Выбрать главу

«Угрюм-река», как многоводный Байкал, вобрала в себя тысячи речек и ручейков, представлявших самые различные стороны жизни того времени, которому книга посвящалась. Совершенно несправедливы утверждения некоторых критиков о том, что «Угрюм-река» — это произведение только о Сибири. Думается, что география в подлинном художественном произведении — это одна лишь составная часть изображаемого, и одна она никогда не может заменить главного — изображения людей, выражающих типические черты своего общества.

«Угрюм-река» — это роман о России сложнейшего исторического периода — периода созревания у нас социальной революции и ее разворота. Верно лишь то, что роман этот создан в значительной своей мере на материале Сибири, в условиях которой классовая борьба, развертываясь по общим законам, имела свое некоторое специфическое своеобразие.

Бесконечно прав К. А. Федин, сказавший 28 марта 1950 года на вечере, посвященном памяти В. Я. Шишкова, что «„Угрюм-река“ классическое произведение русской литературы. Такие книги составляют гордость нашей художественной литературы».

Влюбленный в творчество Вячеслава Яковлевича, я с напряженным интересом и — не скрою — тревогой ждал, что скажет этот замечательный художник, дальше. Годы его были уже не молодые. Из истории литературы мне было известно, что некоторые писатели, приближаясь к старости, утрачивали свою творческую активность, меньше писали, а если писали, то зачастую значительно слабее, чем прежде.

И вот я узнал, что Вячеслав Яковлевич работает над историческим повествованием «Емельян Пугачев». Моя первая реакция на это сообщение была неблагоприятной по отношению к писателю. Думалось с чувством сожаления: «Ну, зачем он, право, взялся за эту тему?! Такой талантище! Ему бы поднимать глыбы современности, живописать нашу жизнь, наших людей, а он уходит в историю… Да ведь и написано об этом немало!»

Прошло после этого много времени. Новый роман не появлялся. Перечитывая или же просто листая шишковские томики, невольно задерживался я на одной и той же тревожной, удручавшей самочувствие мысли: «Где же он, этот новый роман об Емельяне Пугачеве? Неужели провал? Неужели оскудел талант писателя?»

Никогда не забуду о своей первой встрече с «Емельяном Пугачевым» Шишкова. Произошло это неожиданно и в несколько необычных условиях.

В 1938 году я много ездил по районам Причулымья, собирая материал для второй книги своего романа «Строговы». Я был захвачен работой над продолжением романа и возвращался с интересным материалом.

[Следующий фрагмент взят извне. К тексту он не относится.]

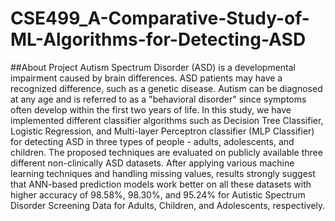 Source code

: # CSE499_A-Comparative-Study-of-ML-Algorithms-for-Detecting-ASD

##About Project
Autism Spectrum Disorder (ASD) is a developmental impairment caused by brain differences. ASD patients may have a recognized difference, such as a genetic disease. Autism can be diagnosed at any age and is referred to as a "behavioral disorder" since symptoms often develop within the first two years of life. In this study, we have implemented different classifier algorithms such as Decision Tree Classifier, Logistic Regression, and Multi-layer Perceptron classifier (MLP Classifier) for detecting ASD in three types of people - adults, adolescents, and children. The proposed techniques are evaluated on publicly available three different non-clinically ASD datasets. After applying various machine learning techniques and handling missing values, results strongly suggest that ANN-based prediction models work better on all these datasets with higher accuracy of 98.58%, 98.30%, and 95.24% for Autistic Spectrum Disorder Screening Data for Adults, Children, and Adolescents, respectively.
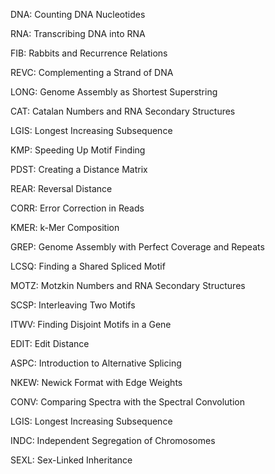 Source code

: DNA: Counting DNA Nucleotides

RNA: Transcribing DNA into RNA

FIB: Rabbits and Recurrence Relations

REVC: Complementing a Strand of DNA

LONG: Genome Assembly as Shortest Superstring

CAT: Catalan Numbers and RNA Secondary Structures

LGIS: Longest Increasing Subsequence

KMP: Speeding Up Motif Finding

PDST: Creating a Distance Matrix

REAR: Reversal Distance

CORR: Error Correction in Reads

KMER: k-Mer Composition

GREP: Genome Assembly with Perfect Coverage and Repeats

LCSQ: Finding a Shared Spliced Motif

MOTZ: Motzkin Numbers and RNA Secondary Structures

SCSP: Interleaving Two Motifs

ITWV: Finding Disjoint Motifs in a Gene

EDIT: Edit Distance

ASPC: Introduction to Alternative Splicing

NKEW: Newick Format with Edge Weights

CONV: Comparing Spectra with the Spectral Convolution

LGIS: Longest Increasing Subsequence

INDC: Independent Segregation of Chromosomes

SEXL: Sex-Linked Inheritance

На станции Ижморке глубокой ночью я влез в проходящий скорый поезд Москва — Владивосток, стоявший на этой небольшой станции всего две минуты. Войдя в вагон, я отыскал свободную полку и, утомленный бессонной ночью, стал укладываться.

И вдруг, кинув взгляд на противоположную полку, я увидел полузаткнутой под подушку спящего немолодого человека свернутую книгу. В одно мгновение я выхватил взглядом несколько строк, освещенных лампой с потолка вагона, и понял каким-то необъяснимо сложным чутьем, что это и есть «Емельян Пугачев» Шишкова.

О сне не могло быть и речи. Но как выручить из-под головы спящего человека книгу? Ждать до утра? Нет, это невозможно. Мне захотелось читать новое произведение Шишкова сейчас же. Стараясь как-нибудь хоть на минутку прервать сон моего соседа, я начал кашлять, ворочаться, греметь чемоданом. Вот сосед приоткрыл глаза, видимо сердясь за беспокойство. Я так и ринулся к нему: «Позвольте взять вашу книгу?» Он ничего не ответил, только чмокнул губами. Но и этого для меня было достаточно. Я вытащил книгу. Это был ленинградский журнал «Литературный современник». В нем действительно были напечатаны главы «Емельяна Пугачева». Сказать только, что я принялся читать, — мало. Через минуту-другую я перенесся совсем в иную эпоху и жил уже в водовороте ее событий.

Главы нового большого произведения Вячеслава Яковлевича Шишкова, ставшего вершиной его творчества, принесли мне много радости. Хотя в журнале была напечатана лишь частичка из огромного повествования — чувствовалось, что талант писателя еще больше окреп и ему под силу самые трудные творческие задачи.